* PROBLEM DETAILS
Read through the material below and find each line that has the word "check"; copy it.
-- Opening Marker --
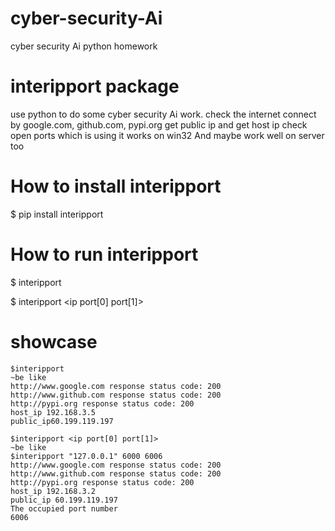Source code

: # cyber-security-Ai
cyber security Ai python homework

# interipport package
use python to do some cyber security Ai work.
check the internet connect by google.com, github.com, pypi.org
get public ip and get host ip 
check open ports which is using 
it works on win32 And maybe work well on server too

# How to install interipport
$ pip install interipport

# How to run interipport
$ interipport 

$ interipport <ip port[0] port[1]>

# showcase
    $interipport 
    ~be like
    http://www.google.com response status code: 200
    http://www.github.com response status code: 200
    http://pypi.org response status code: 200
    host_ip 192.168.3.5
    public_ip60.199.119.197

    $interipport <ip port[0] port[1]>
    ~be like
    $interipport "127.0.0.1" 6000 6006
    http://www.google.com response status code: 200
    http://www.github.com response status code: 200
    http://pypi.org response status code: 200
    host_ip 192.168.3.2
    public_ip 60.199.119.197
    The occupied port number
    6006

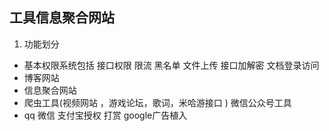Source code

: ## 工具信息聚合网站

1. 功能划分

+ 基本权限系统包括 接口权限   限流   黑名单  文件上传     接口加解密      文档登录访问 
+ 博客网站 
+ 信息聚合网站 
+ 爬虫工具(视频网站 ，游戏论坛，歌词，米哈游接口 ) 微信公众号工具
+ qq 微信 支付宝授权 打赏    google广告植入 
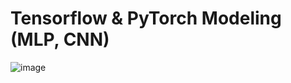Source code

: # Tensorflow & PyTorch Modeling (MLP, CNN)
![image](https://user-images.githubusercontent.com/78232682/182992667-acf15235-0bb6-4e49-8160-be7bb6969248.png)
-- Closing Marker --
* REPLY
check the internet connect by google.com, github.com, pypi.org
check open ports which is using 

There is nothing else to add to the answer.